A history of working-class writing

■ Michael Pierse (ed.), A History of Irish Working-Class Writing (Cambridge University Press, 2018).

This is a book to be welcomed. It is the first study of such scope, attempting, as it does, to present and analyse the entire body of Irish working-class literature.

It begins with the first writings of rural workers in the eighteenth century and brings the reader right up to the present day. Twenty-two chapters examine various aspects of this seriously under-researched field of literature. The book attempts to give as comprehensive an overview as possible.

There is always a degree of reservation when working-class literature comes under the scrutiny of largely middle-class academics. How familiar are these academics with the working-class experience? How much of this experience will be grasped? How high-handed will they be in commenting on the literary production of the working class?

In the nineteenth and twentieth centuries there was an industrial proletariat in Ireland. However, in a predominantly agricultural economy such as Ireland’s the rural proletariat must also be included among working-class writers, as well as small farmers. The latter are what might be termed a peripheral group of the rural proletariat. Equally, there is an ever-increasing group of people living in precarious employment, and the unemployed.

Working-class authors must be read not merely in terms of their origins but also of how central this experience is to their writing, how aware they are of the inhuman and war-hungry system that exploits them, how their characters envisage their own emancipation and a better, more humane and peace-loving world.

One of the most striking omissions in the book is any recognition of working-class writing in Irish. There is no separate chapter on this, nor is there any serious inclusion of writers in Irish. We mention some of these here to indicate the seriousness of this exclusion. Mícheál Óg Ó Longáin (1766–1837), cowherder and labourer, later teacher and scribe, joined with the United Irishmen in their anti-colonial struggle. Neither is there any discussion of the twentieth-century literary giants Pádraic Ó Conaire, Máirtín Ó Cadhain, Dónall Mac Amhlaigh, or Máirtín Ó Direáin.

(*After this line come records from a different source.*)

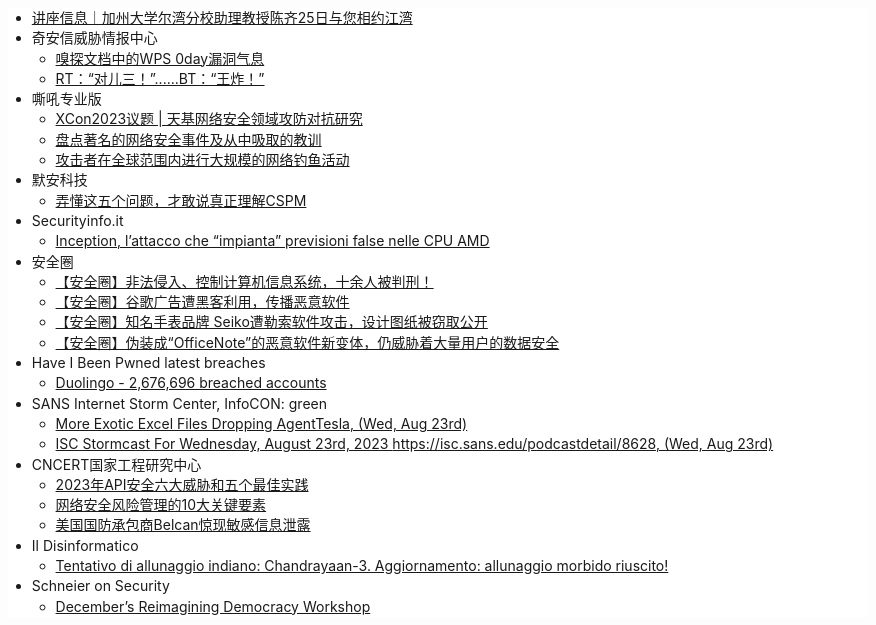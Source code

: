   - [讲座信息｜加州大学尔湾分校助理教授陈齐25日与您相约江湾](https://mp.weixin.qq.com/s?__biz=MzU4NzUxOTI0OQ==&mid=2247486825&idx=1&sn=64b324f6022b9efe658c076bcbc74b3b&chksm=fdeb8917ca9c0001ef2d9c1814b925cbaeaf291769fbef21e5b9ab368fa070cd5a1cb61efb20&scene=58&subscene=0#rd)
- 奇安信威胁情报中心
  - [嗅探文档中的WPS 0day漏洞气息](https://mp.weixin.qq.com/s?__biz=MzI2MDc2MDA4OA==&mid=2247507897&idx=1&sn=5a2f184159e0bad26253655e899fa913&chksm=ea6628cedd11a1d870c7c4426da3a5a34f0eb95201d9051d4e8145cf3cc5e1f7ce6e74f544b4&scene=58&subscene=0#rd)
  - [RT：“对儿三！”......BT：“王炸！”](https://mp.weixin.qq.com/s?__biz=MzI2MDc2MDA4OA==&mid=2247507897&idx=2&sn=d617eebb8d0d360aa60d494bb1e4d724&chksm=ea6628cedd11a1d823e61ee2d47060804dd1ccd9a4df58d5bd1aa5be7bb661699b6335e4fbf8&scene=58&subscene=0#rd)
- 嘶吼专业版
  - [XCon2023议题 | 天基网络安全领域攻防对抗研究](https://mp.weixin.qq.com/s?__biz=MzI0MDY1MDU4MQ==&mid=2247566036&idx=1&sn=c1f7bc0a0a1afb5252ba7e0640def3a5&chksm=e91412eede639bf825e4366d087b4ea2384da1490887bcffff5616021c0138cfc19b6e13e342&scene=58&subscene=0#rd)
  - [盘点著名的网络安全事件及从中吸取的教训](https://mp.weixin.qq.com/s?__biz=MzI0MDY1MDU4MQ==&mid=2247566036&idx=2&sn=55b3a7fb8e66670649b442371566eaf0&chksm=e91412eede639bf8bde257306acfbd5a6a281e5dab325080b1a3e8fce4ca0253ab6293e258a3&scene=58&subscene=0#rd)
  - [攻击者在全球范围内进行大规模的网络钓鱼活动](https://mp.weixin.qq.com/s?__biz=MzI0MDY1MDU4MQ==&mid=2247566036&idx=3&sn=21e77c54d9154be610cd07a9aabcce37&chksm=e91412eede639bf8fbff33aaba8c2a0b0ac09d631b6161328003da3c33c4ff9bd34a676fa863&scene=58&subscene=0#rd)
- 默安科技
  - [弄懂这五个问题，才敢说真正理解CSPM](https://mp.weixin.qq.com/s?__biz=MzIzODQxMjM2NQ==&mid=2247496967&idx=1&sn=7eb2f34eec871f5b0a8896e3a5142d03&chksm=e93b0225de4c8b330566b4adf9e7b9e910f52409b10de36f10bd0c48a4d8e6b916a82089af1f&scene=58&subscene=0#rd)
- Securityinfo.it
  - [Inception, l’attacco che “impianta” previsioni false nelle CPU AMD](https://www.securityinfo.it/2023/08/23/inception-lattacco-che-impianta-previsioni-false-nelle-cpu-amd/?utm_source=rss&utm_medium=rss&utm_campaign=inception-lattacco-che-impianta-previsioni-false-nelle-cpu-amd)
- 安全圈
  - [【安全圈】非法侵入、控制计算机信息系统，十余人被判刑！](https://mp.weixin.qq.com/s?__biz=MzIzMzE4NDU1OQ==&mid=2652042577&idx=1&sn=7817882488ccf1c3040c3b148a2a68a8&chksm=f36fd911c4185007b00adfc18327ae23081e74994a3c574ecfc8f2d578d26a6e0065dc4c47f7&scene=58&subscene=0#rd)
  - [【安全圈】谷歌广告遭黑客利用，传播恶意软件](https://mp.weixin.qq.com/s?__biz=MzIzMzE4NDU1OQ==&mid=2652042577&idx=2&sn=4643ec58e56ed0258ae6778847f67d68&chksm=f36fd911c4185007659bba1f2e8d127be1034749773417d50665c56c3238fd54cfaf7d9ef235&scene=58&subscene=0#rd)
  - [【安全圈】知名手表品牌 Seiko遭勒索软件攻击，设计图纸被窃取公开](https://mp.weixin.qq.com/s?__biz=MzIzMzE4NDU1OQ==&mid=2652042577&idx=3&sn=ea01eff9f5b02bb9ab0275c2980a6787&chksm=f36fd911c4185007970c408d17506d52899e73f1a869b2d18569a6210f52a7b592762d1d8700&scene=58&subscene=0#rd)
  - [【安全圈】伪装成“OfficeNote”的恶意软件新变体，仍威胁着大量用户的数据安全](https://mp.weixin.qq.com/s?__biz=MzIzMzE4NDU1OQ==&mid=2652042577&idx=4&sn=6f39e8fb987396049c7db6b2106b10bc&chksm=f36fd911c4185007fd79012a8c9dc17a37020c719a73235853d632c5ec52e0e43a5a63c60fd0&scene=58&subscene=0#rd)
- Have I Been Pwned latest breaches
  - [Duolingo - 2,676,696 breached accounts](https://haveibeenpwned.com/PwnedWebsites#Duolingo)
- SANS Internet Storm Center, InfoCON: green
  - [More Exotic Excel Files Dropping AgentTesla, (Wed, Aug 23rd)](https://isc.sans.edu/diary/rss/30150)
  - [ISC Stormcast For Wednesday, August 23rd, 2023 https://isc.sans.edu/podcastdetail/8628, (Wed, Aug 23rd)](https://isc.sans.edu/diary/rss/30148)
- CNCERT国家工程研究中心
  - [2023年API安全六大威胁和五个最佳实践](https://mp.weixin.qq.com/s?__biz=MzUzNDYxOTA1NA==&mid=2247539414&idx=1&sn=1e0c3c384735351dff7d59287fef69d7&chksm=fa93ec17cde46501176f24520ebe069a9d8af8ce5e8fe7bb906dc80223ef3f12a699358cb608&scene=58&subscene=0#rd)
  - [网络安全风险管理的10大关键要素](https://mp.weixin.qq.com/s?__biz=MzUzNDYxOTA1NA==&mid=2247539414&idx=2&sn=113f677ffbf62d057e8c51c8da9818ab&chksm=fa93ec17cde46501c1257f8786fc7e274f906ba4d5b81c14bbf22d006885d09d66af9b16a247&scene=58&subscene=0#rd)
  - [美国国防承包商Belcan惊现敏感信息泄露](https://mp.weixin.qq.com/s?__biz=MzUzNDYxOTA1NA==&mid=2247539414&idx=3&sn=00a10ecf88fc1df2f9a2fe76733789ba&chksm=fa93ec17cde46501d6deafe6b05517db222c1e90c25293409cf41c763dd0943c83d36c30dc57&scene=58&subscene=0#rd)
- Il Disinformatico
  - [Tentativo di allunaggio indiano: Chandrayaan-3. Aggiornamento: allunaggio morbido riuscito!](http://attivissimo.blogspot.com/2023/08/tentativo-di-allunaggio-indiano.html)
- Schneier on Security
  - [December’s Reimagining Democracy Workshop](https://www.schneier.com/blog/archives/2023/08/decembers-reimagining-democracy-workshop.html)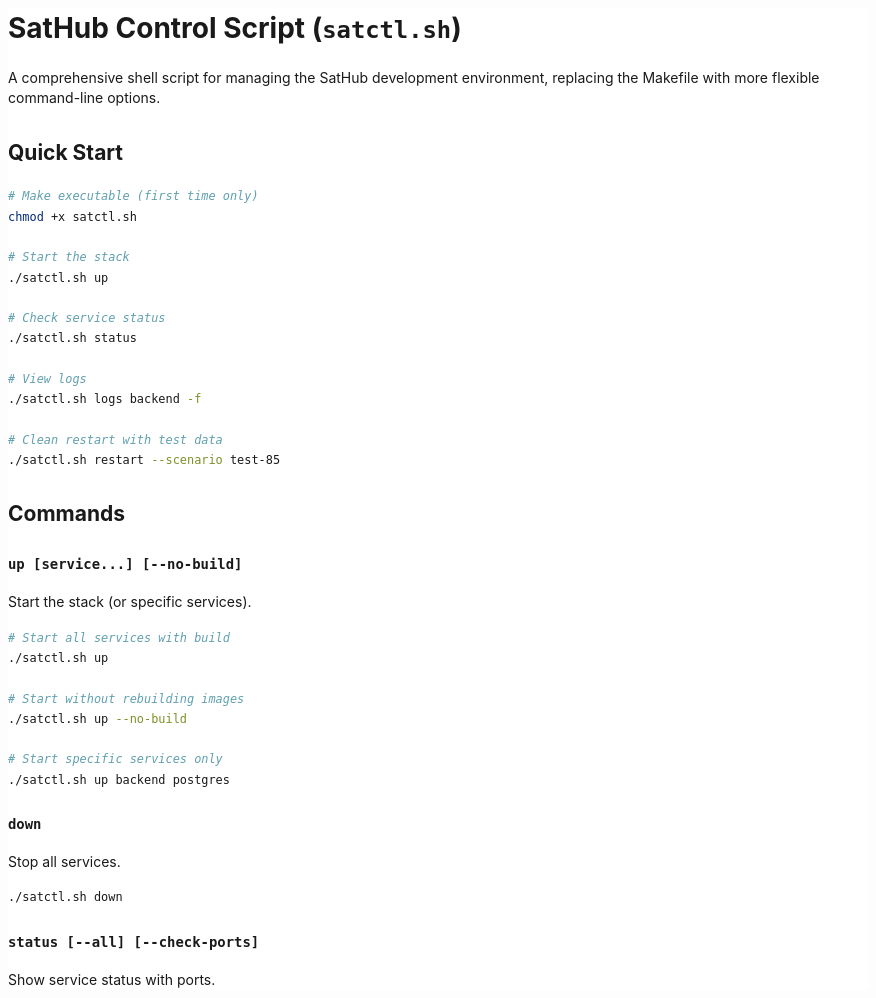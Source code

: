 # SatHub Control Script (`satctl.sh`)

A comprehensive shell script for managing the SatHub development environment, replacing the Makefile with more flexible command-line options.

## Quick Start

```bash
# Make executable (first time only)
chmod +x satctl.sh

# Start the stack
./satctl.sh up

# Check service status
./satctl.sh status

# View logs
./satctl.sh logs backend -f

# Clean restart with test data
./satctl.sh restart --scenario test-85
```

## Commands

### `up [service...] [--no-build]`

Start the stack (or specific services).

```bash
# Start all services with build
./satctl.sh up

# Start without rebuilding images
./satctl.sh up --no-build

# Start specific services only
./satctl.sh up backend postgres
```

### `down`

Stop all services.

```bash
./satctl.sh down
```

### `status [--all] [--check-ports]`

Show service status with ports.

In the early chapters there is also a sense of insularity. Although the popularity of the radical Scottish poet Robert Burns among the working class in eighteenth and nineteenth-century Ireland is mentioned, there is no exploration of why that might have been so.

Indeed the epochal upheaval of the American and French Revolutions, their unprecedented and hope-inspiring effect on the working class of all Europe with their promise of equality, comradeship, and liberty, are not part of the picture. Yet these events, along with the anti-colonial revolution in Haïti, were enormously significant in the development of the United Irishmen, who had mass support in Ireland and in the later years increasingly attracted working-class members.

Without such a historical context the writings of the working class lose the meaning they had at the time and for the authors.

Occasionally, the tone of an author towards the writer discussed comes across as patronising. The Ragged-Trousered Philanthropists by the Dublin-born Robert Tressell (Robert Noonan) is the first important working-class novel in English literature. This novel is discussed at different points in the study. In Michael Pierse’s own chapter he generalises to a degree that devalues the differentiated image of the working class presented by Tressell.

In chapters on working-class writers from the North of Ireland there are glaring exclusions of just such authors. The chapter entitled “Poetry and the working class in Northern Ireland” concentrates on Heaney, Mahon, and Longley. There is no reference to Ciarán Carson, bilingual son of a postal worker and highly regarded writer and translator of poetry in Irish and English. Neither are Danny Morrison, the poet Ciarán Carson’s novelist brother Brendan Carson, Sam McAughtry, or Ian Cochrane. Nor, strikingly, are the novels of Anna Burns, winner of the Man Booker Prize, mentioned, even in passing.

However, despite these significant shortcomings, A History of Irish Working-Class Writing is a very good starting-point for anybody who wishes to find out something about this important tradition. It highlights the importance of Seán O’Casey and Brendan Behan. It has collected many names and writings of working-class Irish writers in Ireland, Britain, the United States, Australia, and New Zealand. For this reason alone it is a significant resource.

This book proves that an independent archive of working-class writings must be set up to collect documents and manuscripts deemed unworthy of publication by commercial publishers. Only in this way will important records of working-class lives, such as their autobiographies, be collected as the statement of what the lives of so many were and are like.

This is an academic publication. Priced at £80, it is, ironically, beyond the means of the working class. Everybody with an interest in working–class writings as the voices of the marginalised and silenced should make sure their local library owns a copy for their readers.